ASSIGNMENT: Print all the data that follows exactly, images excluded.

****************************************

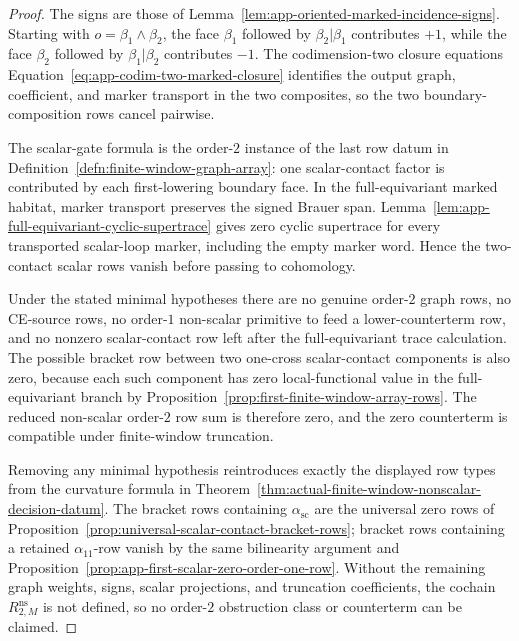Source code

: \begin{proof}
  The signs are those of
  Lemma~\ref{lem:app-oriented-marked-incidence-signs}.  Starting with
  \(o=\beta_1\wedge\beta_2\), the face \(\beta_1\) followed by
  \(\beta_2|\beta_1\) contributes \(+1\), while the face \(\beta_2\)
  followed by \(\beta_1|\beta_2\) contributes \(-1\).  The
  codimension-two closure equations
  Equation~\eqref{eq:app-codim-two-marked-closure} identifies the output graph,
  coefficient, and marker transport in the two composites, so the two
  boundary-composition rows cancel pairwise.

  The scalar-gate formula is the order-\(2\) instance of the last row datum
  in Definition~\ref{defn:finite-window-graph-array}: one scalar-contact
  factor is contributed by each first-lowering boundary face.  In the
  full-equivariant marked habitat, marker transport preserves the signed
  Brauer span.  Lemma~\ref{lem:app-full-equivariant-cyclic-supertrace}
  gives zero cyclic supertrace for every transported scalar-loop marker,
  including the empty marker word.  Hence the two-contact scalar rows
  vanish before passing to cohomology.

  Under the stated minimal hypotheses there are no genuine order-\(2\)
  graph rows, no CE-source rows, no order-\(1\) non-scalar primitive to
  feed a lower-counterterm row, and no nonzero scalar-contact row left
  after the full-equivariant trace calculation.  The possible bracket row
  between two one-cross scalar-contact components is also zero, because
  each such component has zero local-functional value in the
  full-equivariant branch by
  Proposition~\ref{prop:first-finite-window-array-rows}.  The reduced
  non-scalar order-\(2\) row sum is therefore zero, and the zero
  counterterm is compatible under finite-window truncation.

  Removing any minimal hypothesis reintroduces exactly the displayed row
  types from the curvature formula in
  Theorem~\ref{thm:actual-finite-window-nonscalar-decision-datum}.  The
  bracket rows containing \(\alpha_{\mathrm{sc}}\) are the universal zero
  rows of
  Proposition~\ref{prop:universal-scalar-contact-bracket-rows}; bracket rows
  containing a retained \(\alpha_{11}\)-row vanish by the same bilinearity
  argument and
  Proposition~\ref{prop:app-first-scalar-zero-order-one-row}.  Without the
  remaining graph weights, signs, scalar projections, and truncation
  coefficients, the cochain \(R^{\mathrm{ns}}_{2,M}\) is not defined, so no
  order-\(2\) obstruction class or counterterm can be claimed.
\end{proof}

****************************************

ANSWER BOX:
Source code

: \begin{proof}
  The signs are those of
  Lemma~\ref{lem:app-oriented-marked-incidence-signs}.  Starting with
  \(o=\beta_1\wedge\beta_2\), the face \(\beta_1\) followed by
  \(\beta_2|\beta_1\) contributes \(+1\), while the face \(\beta_2\)
  followed by \(\beta_1|\beta_2\) contributes \(-1\).  The
  codimension-two closure equations
  Equation~\eqref{eq:app-codim-two-marked-closure} identifies the output graph,
  coefficient, and marker transport in the two composites, so the two
  boundary-composition rows cancel pairwise.

  The scalar-gate formula is the order-\(2\) instance of the last row datum
  in Definition~\ref{defn:finite-window-graph-array}: one scalar-contact
  factor is contributed by each first-lowering boundary face.  In the
  full-equivariant marked habitat, marker transport preserves the signed
  Brauer span.  Lemma~\ref{lem:app-full-equivariant-cyclic-supertrace}
  gives zero cyclic supertrace for every transported scalar-loop marker,
  including the empty marker word.  Hence the two-contact scalar rows
  vanish before passing to cohomology.

  Under the stated minimal hypotheses there are no genuine order-\(2\)
  graph rows, no CE-source rows, no order-\(1\) non-scalar primitive to
  feed a lower-counterterm row, and no nonzero scalar-contact row left
  after the full-equivariant trace calculation.  The possible bracket row
  between two one-cross scalar-contact components is also zero, because
  each such component has zero local-functional value in the
  full-equivariant branch by
  Proposition~\ref{prop:first-finite-window-array-rows}.  The reduced
  non-scalar order-\(2\) row sum is therefore zero, and the zero
  counterterm is compatible under finite-window truncation.

  Removing any minimal hypothesis reintroduces exactly the displayed row
  types from the curvature formula in
  Theorem~\ref{thm:actual-finite-window-nonscalar-decision-datum}.  The
  bracket rows containing \(\alpha_{\mathrm{sc}}\) are the universal zero
  rows of
  Proposition~\ref{prop:universal-scalar-contact-bracket-rows}; bracket rows
  containing a retained \(\alpha_{11}\)-row vanish by the same bilinearity
  argument and
  Proposition~\ref{prop:app-first-scalar-zero-order-one-row}.  Without the
  remaining graph weights, signs, scalar projections, and truncation
  coefficients, the cochain \(R^{\mathrm{ns}}_{2,M}\) is not defined, so no
  order-\(2\) obstruction class or counterterm can be claimed.
\end{proof}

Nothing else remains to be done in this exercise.